1. ils lisent différemment.

L’anatomie du cerveau d’un enfant dyslexique est différente. La zone qui comprend le langage fonctionne différemment de celle d’un individu moyen. Le cerveau doit traduire les symboles figurant sur la page d’un livre (par exemple) en sons. Les sons doivent ensuite être combinés pour former des mots significatifs. Dans le cas de la dyslexie, les parties du cerveau chargées de cette tâche ne sont pas aussi bien développées, de sorte que les enfants concernés doivent faire appel à d’autres parties de leur cerveau pour compenser. Une partie de cette compensation est renforcée par des programmes de lecture spécialisés, fondés sur la recherche et multisensoriels, ainsi que par des livres audio qui permettent aux enfants de suivre le rythme de leurs camarades de classe à l’école.
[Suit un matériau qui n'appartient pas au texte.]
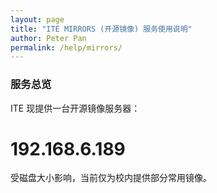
 ```yaml
---
layout: page
title: "ITE MIRRORS (开源镜像) 服务使用说明"
author: Peter Pan
permalink: /help/mirrors/
---
```


### 服务总览

ITE 现提供一台开源镜像服务器：

# 192.168.6.189

受磁盘大小影响，当前仅为校内提供部分常用镜像。
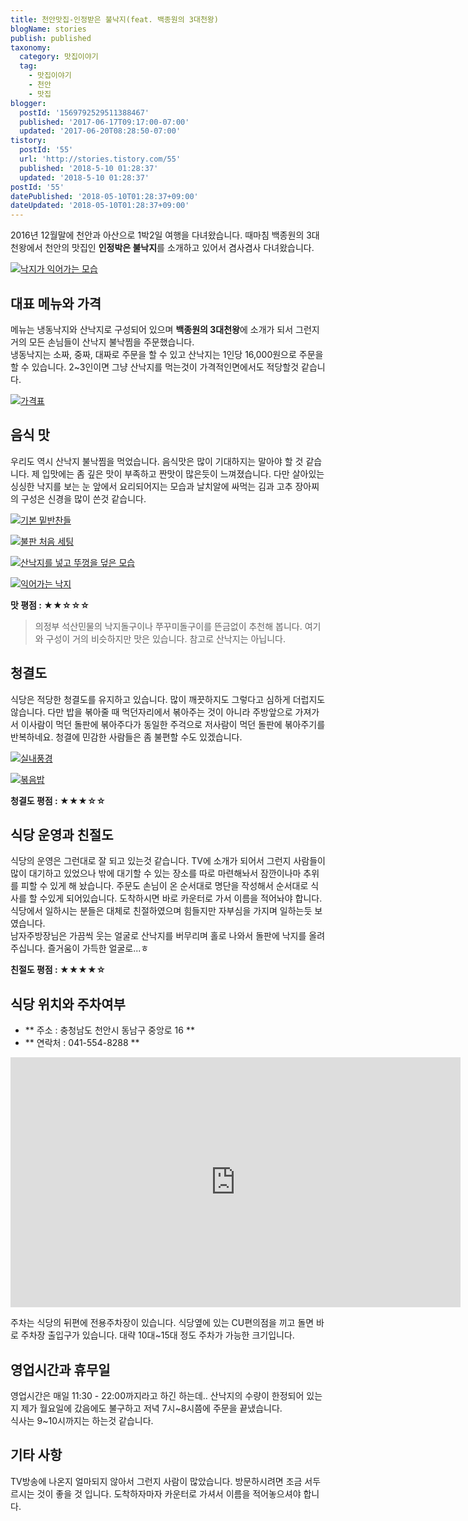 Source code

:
 ```yaml
---
title: 천안맛집-인정받은 불낙지(feat. 백종원의 3대천왕)
blogName: stories
publish: published
taxonomy:
  category: 맛집이야기
  tag:
    - 맛집이야기
    - 천안
    - 맛집
blogger:
  postId: '1569792529511388467'
  published: '2017-06-17T09:17:00-07:00'
  updated: '2017-06-20T08:28:50-07:00'
tistory:
  postId: '55'
  url: 'http://stories.tistory.com/55'
  published: '2018-5-10 01:28:37'
  updated: '2018-5-10 01:28:37'
postId: '55'
datePublished: '2018-05-10T01:28:37+09:00'
dateUpdated: '2018-05-10T01:28:37+09:00'
---
```


2016년 12월말에 천안과 아산으로 1박2일 여행을 다녀왔습니다. 때마침 백종원의 3대 천왕에서 천안의 맛집인 **인정박은 불낙지**를 소개하고
있어서 겸사겸사 다녀왔습니다.

[![낙지가 익어가는 모습](https://2.bp.blogspot.com/-qkFmb7XmOmE/WUVWkxzLOhI/AAAAAAAAFSE/qy5KwxeOfksDDMlBZtcGA45IAOW8SjrTACLcBGAs/s800/img1.jpg)](https://2.bp.blogspot.com/-qkFmb7XmOmE/WUVWkxzLOhI/AAAAAAAAFSE/qy5KwxeOfksDDMlBZtcGA45IAOW8SjrTACLcBGAs/s1600/img1.jpg)

## 대표 메뉴와 가격

메뉴는 냉동낙지와 산낙지로 구성되어 있으며 **백종원의 3대천왕**에 소개가 되서 그런지 거의 모든 손님들이 산낙지 불낙찜을 주문했습니다.  
냉동낙지는 소짜, 중짜, 대짜로 주문을 할 수 있고 산낙지는 1인당 16,000원으로 주문을 할 수 있습니다. 2~3인이면 그냥 산낙지를 먹는것이 가격적인면에서도 적당할것 같습니다.

[![가격표](https://2.bp.blogspot.com/-8cVsbkRGuLw/WUVWlM5dCUI/AAAAAAAAFSg/tJQp6stl7SEdrj7B8okeAM5T5Jiv7X0jwCPcBGAYYCw/s800/img2.jpg)](https://2.bp.blogspot.com/-8cVsbkRGuLw/WUVWlM5dCUI/AAAAAAAAFSg/tJQp6stl7SEdrj7B8okeAM5T5Jiv7X0jwCPcBGAYYCw/s1600/img2.jpg)

## 음식 맛

우리도 역시 산낙지 불낙찜을 먹었습니다. 음식맛은 많이 기대하지는 말아야 할 것 같습니다. 제 입맛에는 좀 깊은 맛이 부족하고 짠맛이 많은듯이 느껴졌습니다. 다만 살아있는 싱싱한 낙지를 보는 눈 앞에서 요리되어지는 모습과 날치알에 싸먹는 김과 고추 장아찌의 구성은 신경을 많이 쓴것 같습니다.

[![기본 밑반찬들](https://3.bp.blogspot.com/-aMQVI0yCNFo/WUVWnsLlCaI/AAAAAAAAFSM/xZo1QT7AUaw4__P90VbrnbPxEUhsoYhtQCLcBGAs/s800/img3.jpg)](https://3.bp.blogspot.com/-aMQVI0yCNFo/WUVWnsLlCaI/AAAAAAAAFSM/xZo1QT7AUaw4__P90VbrnbPxEUhsoYhtQCLcBGAs/s1600/img3.jpg)

[![불판 처음 세팅](https://1.bp.blogspot.com/-ybAoSAOcgg4/WUVWqBQgp-I/AAAAAAAAFSQ/XfZQeGojKDoxc9tqslVUASo3NOdFA5ccgCLcBGAs/s800/img4.jpg)](https://1.bp.blogspot.com/-ybAoSAOcgg4/WUVWqBQgp-I/AAAAAAAAFSQ/XfZQeGojKDoxc9tqslVUASo3NOdFA5ccgCLcBGAs/s1600/img4.jpg)

[![산낙지를 넣고 뚜껑을 덮은 모습](https://1.bp.blogspot.com/-KDXE278KLVA/WUVWuWX8-II/AAAAAAAAFSY/USf9SohbRdEnWInehuyj19Ef8R51ulZtwCLcBGAs/s800/img5.jpg)](https://1.bp.blogspot.com/-KDXE278KLVA/WUVWuWX8-II/AAAAAAAAFSY/USf9SohbRdEnWInehuyj19Ef8R51ulZtwCLcBGAs/s1600/img5.jpg)

[![익어가는 낙지](https://2.bp.blogspot.com/-qkFmb7XmOmE/WUVWkxzLOhI/AAAAAAAAFSE/qy5KwxeOfksDDMlBZtcGA45IAOW8SjrTACLcBGAs/s800/img1.jpg)](https://2.bp.blogspot.com/-qkFmb7XmOmE/WUVWkxzLOhI/AAAAAAAAFSE/qy5KwxeOfksDDMlBZtcGA45IAOW8SjrTACLcBGAs/s1600/img1.jpg)

<div class="alert alert-info">
  <strong>맛 평점 : ★★☆☆☆  </strong> 
</div>

> 의정부 석산민물의 낙지돌구이나 쭈꾸미돌구이를 뜬금없이 추천해 봅니다. 여기와 구성이 거의 비슷하지만 맛은 있습니다.
> 참고로 산낙지는 아닙니다.

## 청결도

식당은 적당한 청결도를 유지하고 있습니다. 많이 깨끗하지도 그렇다고 심하게 더럽지도 않습니다. 다만 밥을 볶아줄 때 먹던자리에서 볶아주는 것이 아니라 주방앞으로 가져가서 이사람이 먹던 돌판에 볶아주다가 동일한 주걱으로 저사람이 먹던 돌판에 볶아주기를 반복하네요. 청결에 민감한 사람들은 좀 불편할 수도 있겠습니다.

[![실내풍경](https://4.bp.blogspot.com/-9YXRL2_aL34/WUVWtoMsaQI/AAAAAAAAFSU/myNgXPqQwGAB0qxm4Jgjvwgdz0J04WAEgCLcBGAs/s800/img6.jpg)](https://4.bp.blogspot.com/-9YXRL2_aL34/WUVWtoMsaQI/AAAAAAAAFSU/myNgXPqQwGAB0qxm4Jgjvwgdz0J04WAEgCLcBGAs/s1600/img6.jpg)

[![볶음밥](https://4.bp.blogspot.com/-e0sx5Jvfh9U/WUVWu8eMkYI/AAAAAAAAFSc/OprsL-bvryY9eK9_A7ci-HQHhl7PP7ryQCLcBGAs/s800/img7.jpg)](https://4.bp.blogspot.com/-e0sx5Jvfh9U/WUVWu8eMkYI/AAAAAAAAFSc/OprsL-bvryY9eK9_A7ci-HQHhl7PP7ryQCLcBGAs/s1600/img7.jpg)

<div class="alert alert-info">
  <strong>청결도 평점 : ★★★☆☆  </strong> 
</div>

## 식당 운영과 친절도

식당의 운영은 그런대로 잘 되고 있는것 같습니다. TV에 소개가 되어서 그런지 사람들이 많이 대기하고 있었으나 밖에 대기할 수 있는 장소를 따로 마련해놔서 잠깐이나마 추위를 피할 수 있게 해 놨습니다. 주문도 손님이 온 순서대로 명단을 작성해서 순서대로 식사를 할 수있게 되어있습니다. 도착하시면 바로 카운터로 가서 이름을 적어놔야 합니다.  
식당에서 일하시는 분들은 대체로 친절하였으며 힘들지만 자부심을 가지며 일하는듯 보였습니다.  
남자주방장님은 가끔씩 웃는 얼굴로 산낙지를 버무리며 홀로 나와서 돌판에 낙지를 올려주십니다. 즐거움이 가득한 얼굴로...ㅎ

<div class="alert alert-info">
  <strong>친절도 평점 : ★★★★☆ </strong> 
</div>

## 식당 위치와 주차여부

- ** 주소 : 충청남도 천안시 동남구 중앙로 16 **
- ** 연락처 : 041-554-8288 **

<iframe src="https://www.google.com/maps/embed?pb=!1m18!1m12!1m3!1d896.5089824320435!2d127.15329617735833!3d36.79947077644972!2m3!1f0!2f0!3f0!3m2!1i1024!2i768!4f13.1!3m3!1m2!1s0x357b283d431d0ad7%3A0x82053b7b342e4066!2z7J247KCV67Cb7J2A67aI64KZ7KeA!5e0!3m2!1sko!2skr!4v1498310714065" width="720" height="400" frameborder="0"  allowfullscreen></iframe>

주차는 식당의 뒤편에 전용주차장이 있습니다. 식당옆에 있는 CU편의점을 끼고 돌면 바로 주차장 출입구가 있습니다. 대략 10대~15대 정도 주차가 가능한 크기입니다.

## 영업시간과 휴무일

영업시간은 매일 11:30 - 22:00까지라고 하긴 하는데.. 산낙지의 수량이 한정되어 있는지 제가 월요일에 갔음에도 불구하고 저녁 7시~8시쯤에 주문을 끝냈습니다.  
식사는 9~10시까지는 하는것 같습니다.

## 기타 사항

TV방송에 나온지 얼마되지 않아서 그런지 사람이 많았습니다. 방문하시려면 조금 서두르시는 것이 좋을 것 입니다. 도착하자마자 카운터로 가셔서 이름을 적어놓으셔야 합니다.
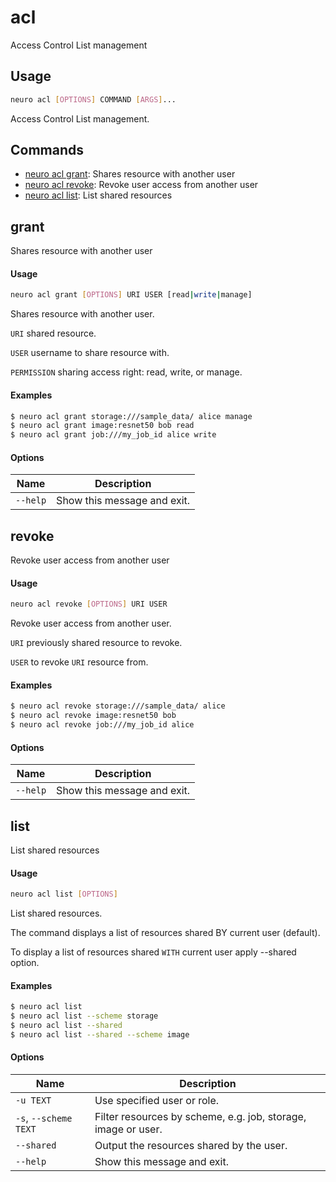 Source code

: # acl

Access Control List management

## Usage

```bash
neuro acl [OPTIONS] COMMAND [ARGS]...
```

Access Control List management.

## Commands

- [neuro acl grant](acl.md#grant): Shares resource with another user
- [neuro acl revoke](acl.md#revoke): Revoke user access from another user
- [neuro acl list](acl.md#list): List shared resources

## grant
Shares resource with another user

#### Usage

```bash
neuro acl grant [OPTIONS] URI USER [read|write|manage]
```

Shares resource with another user.

`URI` shared resource.

`USER` username to
share resource with.

`PERMISSION` sharing access right: read, write, or
manage.

#### Examples

```bash
$ neuro acl grant storage:///sample_data/ alice manage
$ neuro acl grant image:resnet50 bob read
$ neuro acl grant job:///my_job_id alice write
```

#### Options

| Name     | Description                 |
| -------- | --------------------------- |
| `--help` | Show this message and exit. |

## revoke
Revoke user access from another user

#### Usage

```bash
neuro acl revoke [OPTIONS] URI USER
```

Revoke user access from another user.

`URI` previously shared resource to
revoke.

`USER` to revoke `URI` resource from.

#### Examples

```bash
$ neuro acl revoke storage:///sample_data/ alice
$ neuro acl revoke image:resnet50 bob
$ neuro acl revoke job:///my_job_id alice
```

#### Options

| Name     | Description                 |
| -------- | --------------------------- |
| `--help` | Show this message and exit. |

## list
List shared resources

#### Usage

```bash
neuro acl list [OPTIONS]
```

List shared resources.

The command displays a list of resources shared BY
current user (default).

To display a list of resources shared `WITH` current
user apply --shared option.

#### Examples

```bash
$ neuro acl list
$ neuro acl list --scheme storage
$ neuro acl list --shared
$ neuro acl list --shared --scheme image
```

#### Options

| Name                  | Description                                                   |
| --------------------- | ------------------------------------------------------------- |
| `-u TEXT`             | Use specified user or role.                                   |
| `-s`, `--scheme TEXT` | Filter resources by scheme, e.g. job, storage, image or user. |
| `--shared`            | Output the resources shared by the user.                      |
| `--help`              | Show this message and exit.                                   |
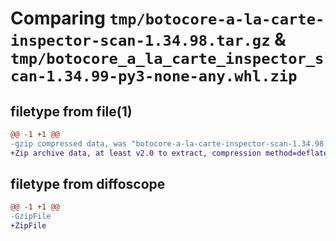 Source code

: # Comparing `tmp/botocore-a-la-carte-inspector-scan-1.34.98.tar.gz` & `tmp/botocore_a_la_carte_inspector_scan-1.34.99-py3-none-any.whl.zip`

## filetype from file(1)

```diff
@@ -1 +1 @@
-gzip compressed data, was "botocore-a-la-carte-inspector-scan-1.34.98.tar", last modified: Sat May  4 01:01:30 2024, max compression
+Zip archive data, at least v2.0 to extract, compression method=deflate
```

## filetype from diffoscope

```diff
@@ -1 +1 @@
-GzipFile
+ZipFile
```

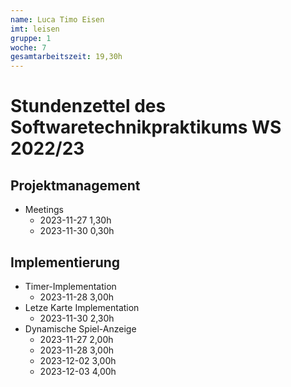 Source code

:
```yaml
---
name: Luca Timo Eisen
imt: leisen
gruppe: 1
woche: 7
gesamtarbeitszeit: 19,30h
---
```


<!--
Jeder Eintrag stellt eine gesonderte Tätigkeit dar und ist als (Listen-)Stichpunkt unter der korrekten Kategorie einzuordnen.
Dieser ist mit dem Datum (im ISO Format) und der Dauer (in Stunden und Minuten) zu versehen (als sub-Listenstichpunkt).
Sollte sich die Arbeit an diesem Eintrag über mehrere Tage erstrecken, so können mehrere Unterpunkte genutzt werden.
Zum Beispiel:

## Dokumentation
- Vorbereitung des Testdokuments
  - 2022-10-12 2,00h
  - 2022-10-13 0,15h

Die Summe aller Stunden wird oben unter `gesamtarbeitszeit` im selben Format eingetragen (also z.B. 14,45h).

Die Datei wird wie folgt benannt: `stundenzettel_<woche (mit führender 0, falls einstellig>_<IMT Kürzel>.md`,
also zum Beispiel: `stundenzettel_01_maxm.md` oder `stundenzettel_10_maxm.md`.
-->

# Stundenzettel des Softwaretechnikpraktikums WS 2022/23

## Projektmanagement
- Meetings
  - 2023-11-27 1,30h
  - 2023-11-30 0,30h
## Implementierung
- Timer-Implementation
  - 2023-11-28 3,00h
- Letze Karte Implementation
  - 2023-11-30 2,30h
- Dynamische Spiel-Anzeige
  - 2023-11-27 2,00h
  - 2023-11-28 3,00h
  - 2023-12-02 3,00h
  - 2023-12-03 4,00h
2. ils ne peuvent pas surmonter la dyslexie en lisant davantage.

Ceux qui ne comprennent pas la dyslexie (y compris certains enseignants) pensent que si les parents lisent davantage à leurs enfants et si les enfants d’âge élémentaire sont obligés de lire davantage, la dyslexie sera « guérie » d’une manière ou d’une autre. Rien n’est plus faux. Si la lecture à un enfant dyslexique présente de grands avantages (information, exposition, stimulation de l’imagination), elle ne l’aidera pas à devenir un meilleur lecteur. De même, forcer un enfant dyslexique à lire davantage, de manière traditionnelle, ne fait qu’engendrer de la frustration, de la colère et des problèmes de comportement. Cela équivaut à forcer un adulte à se rendre chaque jour à un travail dont il ne peut pas accomplir les tâches et pour lequel il ne reçoit jamais la formation lui permettant d’acquérir les compétences nécessaires pour les accomplir. Combien de temps cet adulte resterait-il à ce poste ?

3. Ils ne sont ni paresseux ni démotivés.

L’enfant dyslexique non diagnostiqué est souvent étiqueté comme tel, à la fois en classe et à la maison. Cependant, n’oubliez pas de prendre en compte les points suivants :

– Il se peut qu’ils n’entendent pas les instructions en plusieurs étapes. Pendant que lesdeuxième ettroisième instructions sont données, leur cerveau est encore en train de traiter les premières instructions.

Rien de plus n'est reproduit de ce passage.